Archive for June, 2008|Monthly archive page
her string of pearls
Can I get a small cup of black raspberry and a small cup of maple walnut, with covers on them?
I order our favorite flavors and place extra napkins in the bag before heading to my car. I know he’s just eaten dinner and this small gesture will send him over the moon.
He hugs me tightly and catch a glimpse of his face as he plants a kiss on my cheek. He asks how I am and I tell him I’m alright, you know, for the most part. His eyes retain a reddish rim, a scar from grief that always lingers just behind him. He nods, and blinks tears down his cheeks.
I went to visit your grandmother today. I visit her every day….
I ask him where her grave is exactly, I haven’t been yet. He tells me section 6, around the corner from the chapel where we said our final goodbyes. I should go soon. The thought makes it hard to breathe.
In a few minutes, we are talking about the weather – the humidity is brutal, we agree – and the vegetable garden he’s planted outside is really blooming.
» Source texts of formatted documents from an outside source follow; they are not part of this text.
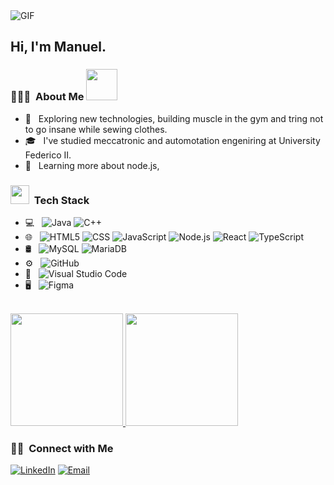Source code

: 


<img align="center" alt="GIF" src="https://raw.githubusercontent.com/JoeyBling/JoeyBling/master/pic/pusheencode.gif" />



<h2> Hi, I'm Manuel.</h2>

<h3> 👨🏻‍💻 &nbsp;About Me <img src="https://media.giphy.com/media/VgCDAzcKvsR6OM0uWg/giphy.gif" width="50"> </h3>

- 🤔 &nbsp; Exploring new technologies, building muscle in the gym and tring not to go insane while sewing clothes.
- 🎓 &nbsp; I've studied meccatronic and automotation engeniring at University Federico II.
- 🌱 &nbsp; Learning more about node.js, 

<h3> <img src="https://media.giphy.com/media/WUlplcMpOCEmTGBtBW/giphy.gif" width="30"> &nbsp;Tech Stack</h3> 

- 💻 &nbsp;
  ![Java](https://img.shields.io/badge/-Java-333333?style=flat&logo=Java&logoColor=007396)
  ![C++](https://img.shields.io/badge/-C++-333333?style=flat&logo=C%2B%2B&logoColor=00599C)  
- 🌐 &nbsp;
  ![HTML5](https://img.shields.io/badge/-HTML5-333333?style=flat&logo=HTML5)
  ![CSS](https://img.shields.io/badge/-CSS-333333?style=flat&logo=CSS3&logoColor=1572B6)
  ![JavaScript](https://img.shields.io/badge/-JavaScript-333333?style=flat&logo=javascript)
  ![Node.js](https://img.shields.io/badge/-Node.js-333333?style=flat&logo=node.js)
  ![React](https://img.shields.io/badge/-React-333333?style=flat&logo=react)
  ![TypeScript](https://img.shields.io/badge/-TypeScript-333333?style=flat&logo=typescript)
- 🛢 &nbsp;
  ![MySQL](https://img.shields.io/badge/-MySQL-333333?style=flat&logo=mysql)
  ![MariaDB](https://img.shields.io/badge/-MariaDB-333333?style=flat&logo=mariadb)
- ⚙️ &nbsp;
  ![GitHub](https://img.shields.io/badge/-GitHub-333333?style=flat&logo=github)
- 🔧 &nbsp;
  ![Visual Studio Code](https://img.shields.io/badge/-Visual%20Studio%20Code-333333?style=flat&logo=visual-studio-code&logoColor=007ACC)
- 🖥 &nbsp;
  ![Figma](https://img.shields.io/badge/-Figma-333333?style=flat&logo=figma)

<br/>

<a href="https://github.com/AVS1508">
  <img height="180em" src="https://github-readme-stats.vercel.app/api?username=ManueLomaglio8&theme=buefy&show_icons=true" />
  <img height="180em" src="https://github-readme-stats.vercel.app/api/top-langs/?username=ManueLomaglio&theme=buefy&layout=compact" />
</a>

<br/>

<h3> 🤝🏻 &nbsp;Connect with Me </h3>

<p align="center">

<a href="https://www.linkedin.com/in/manuel-lomaglio-3b68b5348/"><img alt="LinkedIn" src="https://img.shields.io/badge/LinkedIn-Manuel%20Lomaglio%20-blue?style=flat-square&logo=linkedin"></a>
<a href="manuelomaglio@gmail.com"><img alt="Email" src="https://img.shields.io/badge/Email-manuelomaglio@gmail.com-blue?style=flat-square&logo=gmail"></a>
</p>



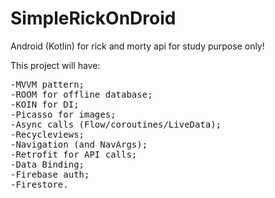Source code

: # SimpleRickOnDroid
Android (Kotlin) for rick and morty api for study purpose only!

<p>This project will have:</p>
<pre>-MVVM pattern;
-ROOM for offline database;
-KOIN for DI;
-Picasso for images;
-Async calls (Flow/coroutines/LiveData);
-Recycleviews;
-Navigation (and NavArgs);
-Retrofit for API calls;
-Data Binding;
-Firebase auth;
-Firestore.</pre>
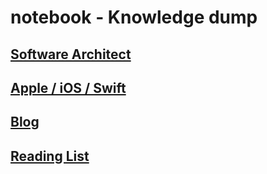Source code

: # notebook - Knowledge dump

## [Software Architect](software-architect.md)
## [Apple / iOS / Swift](apple-ios-swift.md)
## [Blog](blog.md)
## [Reading List](reading-list.md)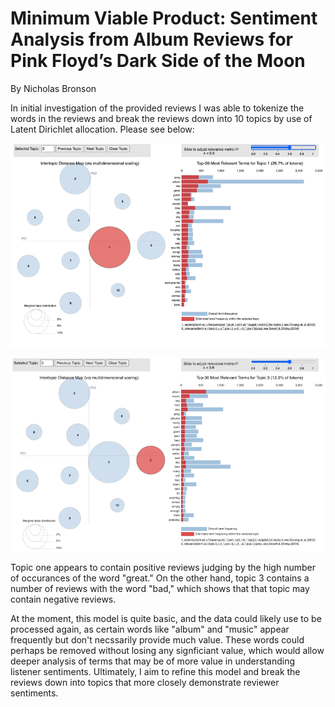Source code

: # Minimum Viable Product: Sentiment Analysis from Album Reviews for Pink Floyd’s Dark Side of the Moon

By Nicholas Bronson

In initial investigation of the provided reviews I was able to tokenize the words in the reviews and break the reviews down into 10 topics by use of Latent Dirichlet allocation. Please see below:

![Topic_1](https://github.com/bronsonnh/Bronson_Unsupervised_Learning/blob/main/LDA_topic_1.png)

![Topic_3](https://github.com/bronsonnh/Bronson_Unsupervised_Learning/blob/main/LDA_topic_3.png)


Topic one appears to contain positive reviews judging by the high number of occurances of the word "great." On the other hand, topic 3 contains a number of reviews with the word "bad," which shows that that topic may contain negative reviews. 

At the moment, this model is quite basic, and the data could likely use to be processed again, as certain words like "album" and "music" appear frequently but don't necssarily provide much value. These words could perhaps be removed without losing any signficiant value, which would allow deeper analysis of terms that may be of more value in understanding listener sentiments. Ultimately, I aim to refine this model and break the reviews down into topics that more closely demonstrate reviewer sentiments. 
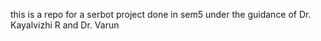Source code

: this is a repo for a serbot project done in sem5 under the guidance of Dr. Kayalvizhi R and  Dr. Varun
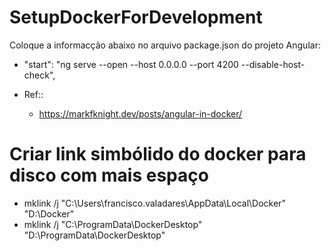 # SetupDockerForDevelopment


Coloque a informacção abaixo no arquivo package.json do projeto Angular:

 
 - "start": "ng serve --open --host 0.0.0.0 --port 4200 --disable-host-check",




 - Ref:: 

   * https://markfknight.dev/posts/angular-in-docker/

 
# Criar link simbólido do docker para disco com mais espaço
  
  * mklink /j "C:\Users\francisco.valadares\AppData\Local\Docker" "D:\Docker"
  * mklink /j "C:\ProgramData\DockerDesktop" "D:\ProgramData\DockerDesktop"
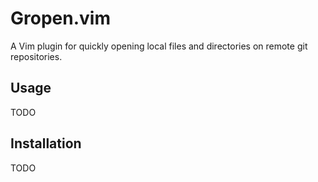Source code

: Gropen.vim
=============

A Vim plugin for quickly opening local files and directories on remote git
repositories.

Usage
-----

TODO


Installation
------------

TODO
The hanging tomato plant is arguably his most exciting accomplishment, even the guys at Home Depot asked me to take a picture of it, he grins and dips his spoon into the dish. He takes me over to see the plants and shows me the tiny tomatoes that have sprouted on their stems. There’s a smaller, non-flowering plant in the corner and I ask him what else he’s growing. Kneeling down, he picks up a small reddish marbled bug and flicks it into the grass. Potatoes, he claims, first time in 70 years I’ve grown them. I read on the internet that you have to get rid of the potato bugs or else they’ll get the whole damn crop.
That he’s planted a garden at all makes my heart feel slightly more at ease. I feel broken by his pain every time we speak – the weight of it hanging in the air. And who can blame him? How does anyone say goodbye to the person who has stood with them through life for over sixty years and not exude grief and sadness?
We sit on the porch swing, slurping our melting ice cream as he tells me about the four potatoes he planted in the summer of 1934.
I was delivering telegrams all day and night, making two dollars a week and giving my mother one dollar and ninety-five cents of my pay. I’d take the nickel, run as fast as possible, scoop up as much penny candy as I could find , plop down the five cents and run just as fast to find a place to eat it all before my brothers caught me. My father helped me plant the potato buds just before his accident. After he died, I kept them up and they gave us food all through the fall. I never thought about doing it again until now.
He runs his fingers across his forehead, smoothing over the divets in his aged skin.
Don’t know what the hell I’ll do with them all now. Only so many potatoes one person can eat, he laughs before pausing. Then he begins to cry.
It’s like this every visit – we laugh and cry. Sometimes we eat, sometimes there are other people around and sometimes it’s just us. He tells me about his days, I tell him about mine. I tell him my favorite stories about her and he laughs. And then he cries. I tell him how much I miss her – because I think he understands in a way nobody does. Sometimes I barely talk at all, letting him speak his words to someone who will listen – knowing it’s all I can give him.
He hands me a box and in it are my grandmother’s treasured pearls. A necklace and a bracelet, a family heirloom that she used to remind me would be mine “some day.” I’d smile and nod, some day seemed so far away. I opened the cover and smell her perfume. It almost hurts to touch them, to feel their smooth, rounded edges and their delicate strings. I start to cry and he says, she made sure I had it put in her will that they were yours.
I struggle these days, losing both of my grandmothers in less than a year and dealing with losses of other kinds. I am fine, feeling triumph in my battle with grief and goodbyes – and then I am not, all over again.
This is the nature of loss, I believe. Of life, really. Hello, goodbye, and on again. And all we can do is laugh and cry.